Repeat every line of the data exactly, but not the pictures.
§ §
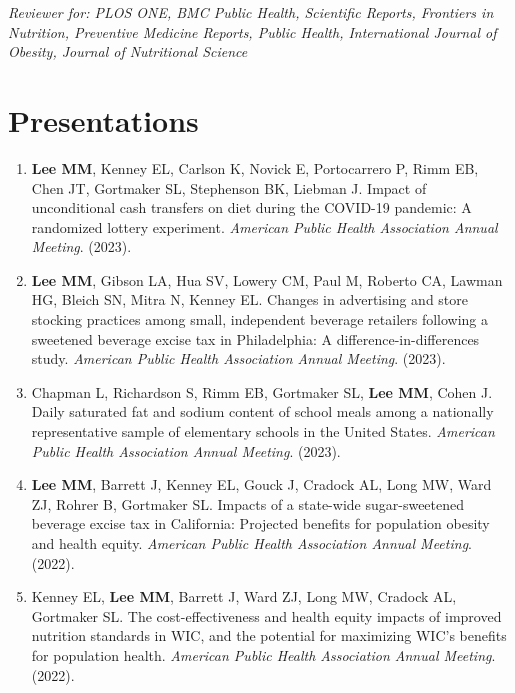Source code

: \documentclass{cv_style}
\begin{document}
\parskip -5pt 
\nocite{*}
\printbibliography[title=Publications]

\vspace{2em}

\textit{Reviewer for: PLOS ONE, BMC Public Health, Scientific Reports, Frontiers in Nutrition, Preventive Medicine Reports, Public Health, International Journal of Obesity, Journal of Nutritional Science}


\section{Presentations}
\begin{enumerate}[leftmargin = 2em]
    \item \textbf{Lee MM}, Kenney EL, Carlson K, Novick E, Portocarrero P, Rimm EB, Chen JT, Gortmaker SL, Stephenson BK, Liebman J. Impact of unconditional cash transfers on diet during the COVID-19 pandemic: A randomized lottery experiment. \textit{American Public Health Association Annual Meeting}. (2023). 
    \item \parskip 1pt \textbf{Lee MM}, Gibson LA, Hua SV, Lowery CM, Paul M, Roberto CA, Lawman HG, Bleich SN, Mitra N, Kenney EL. Changes in advertising and store stocking practices among small, independent beverage retailers following a sweetened beverage excise tax in Philadelphia: A difference-in-differences study. \textit{American Public Health Association Annual Meeting}. (2023).  
    \item \parskip 1pt Chapman L, Richardson S, Rimm EB, Gortmaker SL, \textbf{Lee MM}, Cohen J. Daily saturated fat and sodium content of school meals among a nationally representative sample of elementary schools in the United States. \textit{American Public Health Association Annual Meeting}. (2023). 
    \item \parskip 1pt \textbf{Lee MM}, Barrett J, Kenney EL, Gouck J, Cradock AL, Long MW, Ward ZJ, Rohrer B, Gortmaker SL. Impacts of a state-wide sugar-sweetened beverage excise tax in California: Projected benefits for population obesity and health equity. \textit{American Public Health Association Annual Meeting}. (2022).
    \item \parskip 1pt Kenney EL, \textbf{Lee MM}, Barrett J, Ward ZJ, Long MW, Cradock AL, Gortmaker SL. The cost-effectiveness and health equity impacts of improved nutrition standards in WIC, and the potential for maximizing WIC’s benefits for population health. \textit{American Public Health Association Annual Meeting}. (2022).
\end{enumerate}
\end{document}
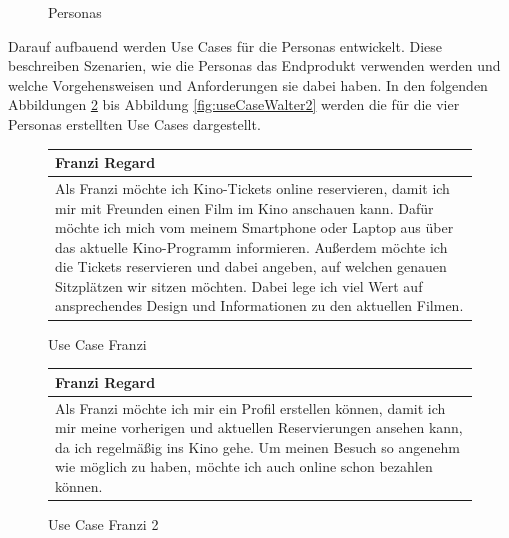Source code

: \begin{figure}[H]
			\caption[Personas ]{\label{fig:personas}Personas}
		\end{figure} 

		
		Darauf aufbauend werden Use Cases für die Personas entwickelt. Diese beschreiben Szenarien, wie die Personas das Endprodukt verwenden werden und welche Vorgehensweisen und Anforderungen sie dabei haben. In den folgenden Abbildungen \ref{fig:useCaseFranzi} bis Abbildung \ref{fig:useCaseWalter2} werden die für die vier Personas erstellten Use Cases dargestellt.
		
		\begin{figure}[H]\begin{center}
			\begin{tabular}{p{}}
				\textbf{Franzi Regard} \\\toprule
				Als Franzi möchte ich Kino-Tickets online reservieren, damit ich mir mit Freunden einen Film im Kino anschauen kann. Dafür möchte ich mich vom meinem Smartphone oder Laptop aus über das aktuelle Kino-Programm informieren. Außerdem möchte ich die Tickets reservieren und dabei angeben, auf welchen genauen Sitzplätzen wir sitzen möchten. Dabei lege ich viel Wert auf ansprechendes Design und Informationen zu den aktuellen Filmen. 
			\end{tabular}
			\caption[Use Case Franzi]{\label{fig:useCaseFranzi} Use Case Franzi}
		\end{center}
		\end{figure}
	
		\begin{figure}[H] \begin{center}
			\begin{tabular}{p{}}
				\textbf{Franzi Regard} \\\toprule
				Als Franzi möchte ich mir ein Profil erstellen können, damit ich mir meine vorherigen und aktuellen Reservierungen ansehen kann, da ich regelmäßig ins Kino gehe. Um meinen Besuch so angenehm wie möglich zu haben, möchte ich auch online schon bezahlen können.
			\end{tabular}
			\caption[Use Case Franzi 2]{\label{fig:useCaseFranzi2} Use Case Franzi 2}
		\end{center}
		\end{figure}
	
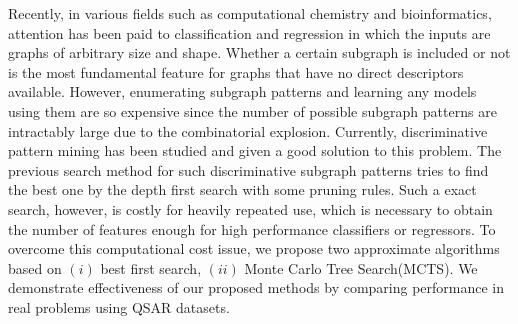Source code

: Recently, in various fields such as computational chemistry and bioinformatics,
attention has been paid to classification and regression
in which the inputs are graphs of arbitrary size and shape.
Whether a certain subgraph is included or not 
is the most fundamental feature for graphs that have no direct descriptors available.
However, enumerating subgraph patterns and learning any models using them are so expensive 
since the number of possible subgraph patterns are intractably large due to the combinatorial explosion.
Currently, discriminative pattern mining has been studied and given a good solution to this problem.
The previous search method for such discriminative subgraph patterns 
tries to find the best one by the depth first search with some pruning rules.
Such a exact search, however, is costly for heavily repeated use, 
which is necessary to obtain the number of features enough for high performance classifiers or regressors.
To overcome this computational cost issue, 
we propose two approximate algorithms based on 
$(i)$ best first search, $(ii)$ Monte Carlo Tree Search(MCTS). 
We demonstrate effectiveness of our proposed methods by comparing performance 
in real problems using QSAR datasets.
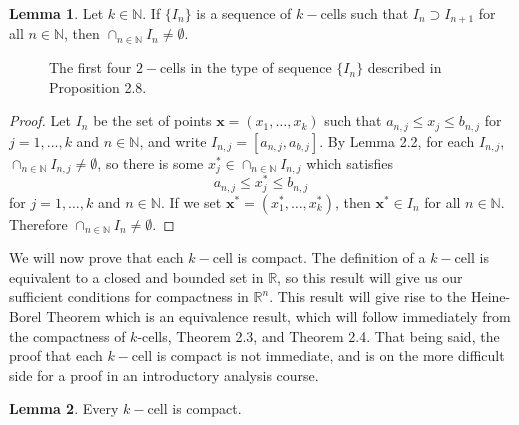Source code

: \documentclass{article}
\newcommand{\N}{\mathbb{N}}
\newcommand{\R}{\mathbb{R}}
\newcommand{\x}{\mathbf{x}}
\theoremstyle{definition}
\newtheorem{lemma}{Lemma}[section]
\begin{document}
	\begin{lemma}
		Let $ k\in\N $. If $ \{I_n\} $ is a sequence of $ k- $cells such that $ I_n\supset I_{n+1} $ for all $ n\in\N $, then $ \cap_{n\in\N} I_n\neq\emptyset $. 
	\end{lemma}
	\begin{figure}[h]
		\centering
		\caption{The first four $ 2- $cells in the type of sequence $ \{I_n\} $ described in Proposition 2.8.}
	\end{figure}
	\begin{proof}
		Let $ I_n $ be the set of points $ \x=(x_1,\ldots,x_k) $ such that $ a_{n,j}\le x_j\le b_{n,j} $ for $ j=1,\ldots, k $ and $ n\in\N $, and write $ I_{n,j}=[a_{n,j},a_{b,j}] $. By Lemma 2.2, for each $ I_{n,j} $, $ \cap_{n\in\N}I_{n,j}\neq\emptyset $, so there is some $ x_j^*\in\cap_{n\in\N} I_{n,j} $ which satisfies $$ a_{n,j}\le x_j^*\le b_{n,j}$$ for $j=1,\ldots, k $ and $ n\in\N $. If we set $ \x^*=(x_1^*,\ldots,x_k^*) $, then $ \x^*\in I_n $ for all $ n\in\N $. Therefore  $ \cap_{n\in\N} I_n\neq\emptyset $. 
	\end{proof}
	We will now prove that each $ k -$cell is compact. The definition of a $ k -$cell is equivalent to a closed and bounded set in $ \R $, so this result will give us our sufficient conditions for compactness in $ \R^n $. This result will give rise to the Heine-Borel Theorem which is an equivalence result, which will follow immediately from the compactness of $ k $-cells, Theorem 2.3, and Theorem 2.4. That being said, the proof that each $ k -$cell is compact is not immediate, and is on the more difficult side for a proof in an introductory analysis course.    
	\begin{lemma}
		Every $ k -$cell is compact. 
	\end{lemma}
\end{document}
§ §
* [Reply]
Source code

: \documentclass{cv_style}
\begin{document}
\parskip -5pt 
\nocite{*}
\printbibliography[title=Publications]

\vspace{2em}

\textit{Reviewer for: PLOS ONE, BMC Public Health, Scientific Reports, Frontiers in Nutrition, Preventive Medicine Reports, Public Health, International Journal of Obesity, Journal of Nutritional Science}


\section{Presentations}
\begin{enumerate}[leftmargin = 2em]
    \item \textbf{Lee MM}, Kenney EL, Carlson K, Novick E, Portocarrero P, Rimm EB, Chen JT, Gortmaker SL, Stephenson BK, Liebman J. Impact of unconditional cash transfers on diet during the COVID-19 pandemic: A randomized lottery experiment. \textit{American Public Health Association Annual Meeting}. (2023). 
    \item \parskip 1pt \textbf{Lee MM}, Gibson LA, Hua SV, Lowery CM, Paul M, Roberto CA, Lawman HG, Bleich SN, Mitra N, Kenney EL. Changes in advertising and store stocking practices among small, independent beverage retailers following a sweetened beverage excise tax in Philadelphia: A difference-in-differences study. \textit{American Public Health Association Annual Meeting}. (2023).  
    \item \parskip 1pt Chapman L, Richardson S, Rimm EB, Gortmaker SL, \textbf{Lee MM}, Cohen J. Daily saturated fat and sodium content of school meals among a nationally representative sample of elementary schools in the United States. \textit{American Public Health Association Annual Meeting}. (2023). 
    \item \parskip 1pt \textbf{Lee MM}, Barrett J, Kenney EL, Gouck J, Cradock AL, Long MW, Ward ZJ, Rohrer B, Gortmaker SL. Impacts of a state-wide sugar-sweetened beverage excise tax in California: Projected benefits for population obesity and health equity. \textit{American Public Health Association Annual Meeting}. (2022).
    \item \parskip 1pt Kenney EL, \textbf{Lee MM}, Barrett J, Ward ZJ, Long MW, Cradock AL, Gortmaker SL. The cost-effectiveness and health equity impacts of improved nutrition standards in WIC, and the potential for maximizing WIC’s benefits for population health. \textit{American Public Health Association Annual Meeting}. (2022).
\end{enumerate}
\end{document}
Source code

: \begin{figure}[H]
			\caption[Personas ]{\label{fig:personas}Personas}
		\end{figure} 

		
		Darauf aufbauend werden Use Cases für die Personas entwickelt. Diese beschreiben Szenarien, wie die Personas das Endprodukt verwenden werden und welche Vorgehensweisen und Anforderungen sie dabei haben. In den folgenden Abbildungen \ref{fig:useCaseFranzi} bis Abbildung \ref{fig:useCaseWalter2} werden die für die vier Personas erstellten Use Cases dargestellt.
		
		\begin{figure}[H]\begin{center}
			\begin{tabular}{p{}}
				\textbf{Franzi Regard} \\\toprule
				Als Franzi möchte ich Kino-Tickets online reservieren, damit ich mir mit Freunden einen Film im Kino anschauen kann. Dafür möchte ich mich vom meinem Smartphone oder Laptop aus über das aktuelle Kino-Programm informieren. Außerdem möchte ich die Tickets reservieren und dabei angeben, auf welchen genauen Sitzplätzen wir sitzen möchten. Dabei lege ich viel Wert auf ansprechendes Design und Informationen zu den aktuellen Filmen. 
			\end{tabular}
			\caption[Use Case Franzi]{\label{fig:useCaseFranzi} Use Case Franzi}
		\end{center}
		\end{figure}
	
		\begin{figure}[H] \begin{center}
			\begin{tabular}{p{}}
				\textbf{Franzi Regard} \\\toprule
				Als Franzi möchte ich mir ein Profil erstellen können, damit ich mir meine vorherigen und aktuellen Reservierungen ansehen kann, da ich regelmäßig ins Kino gehe. Um meinen Besuch so angenehm wie möglich zu haben, möchte ich auch online schon bezahlen können.
			\end{tabular}
			\caption[Use Case Franzi 2]{\label{fig:useCaseFranzi2} Use Case Franzi 2}
		\end{center}
		\end{figure}
	
Source code

: Recently, in various fields such as computational chemistry and bioinformatics,
attention has been paid to classification and regression
in which the inputs are graphs of arbitrary size and shape.
Whether a certain subgraph is included or not 
is the most fundamental feature for graphs that have no direct descriptors available.
However, enumerating subgraph patterns and learning any models using them are so expensive 
since the number of possible subgraph patterns are intractably large due to the combinatorial explosion.
Currently, discriminative pattern mining has been studied and given a good solution to this problem.
The previous search method for such discriminative subgraph patterns 
tries to find the best one by the depth first search with some pruning rules.
Such a exact search, however, is costly for heavily repeated use, 
which is necessary to obtain the number of features enough for high performance classifiers or regressors.
To overcome this computational cost issue, 
we propose two approximate algorithms based on 
$(i)$ best first search, $(ii)$ Monte Carlo Tree Search(MCTS). 
We demonstrate effectiveness of our proposed methods by comparing performance 
in real problems using QSAR datasets.
Source code

: \documentclass{article}
\newcommand{\N}{\mathbb{N}}
\newcommand{\R}{\mathbb{R}}
\newcommand{\x}{\mathbf{x}}
\theoremstyle{definition}
\newtheorem{lemma}{Lemma}[section]
\begin{document}
	\begin{lemma}
		Let $ k\in\N $. If $ \{I_n\} $ is a sequence of $ k- $cells such that $ I_n\supset I_{n+1} $ for all $ n\in\N $, then $ \cap_{n\in\N} I_n\neq\emptyset $. 
	\end{lemma}
	\begin{figure}[h]
		\centering
		\caption{The first four $ 2- $cells in the type of sequence $ \{I_n\} $ described in Proposition 2.8.}
	\end{figure}
	\begin{proof}
		Let $ I_n $ be the set of points $ \x=(x_1,\ldots,x_k) $ such that $ a_{n,j}\le x_j\le b_{n,j} $ for $ j=1,\ldots, k $ and $ n\in\N $, and write $ I_{n,j}=[a_{n,j},a_{b,j}] $. By Lemma 2.2, for each $ I_{n,j} $, $ \cap_{n\in\N}I_{n,j}\neq\emptyset $, so there is some $ x_j^*\in\cap_{n\in\N} I_{n,j} $ which satisfies $$ a_{n,j}\le x_j^*\le b_{n,j}$$ for $j=1,\ldots, k $ and $ n\in\N $. If we set $ \x^*=(x_1^*,\ldots,x_k^*) $, then $ \x^*\in I_n $ for all $ n\in\N $. Therefore  $ \cap_{n\in\N} I_n\neq\emptyset $. 
	\end{proof}
	We will now prove that each $ k -$cell is compact. The definition of a $ k -$cell is equivalent to a closed and bounded set in $ \R $, so this result will give us our sufficient conditions for compactness in $ \R^n $. This result will give rise to the Heine-Borel Theorem which is an equivalence result, which will follow immediately from the compactness of $ k $-cells, Theorem 2.3, and Theorem 2.4. That being said, the proof that each $ k -$cell is compact is not immediate, and is on the more difficult side for a proof in an introductory analysis course.    
	\begin{lemma}
		Every $ k -$cell is compact. 
	\end{lemma}
\end{document}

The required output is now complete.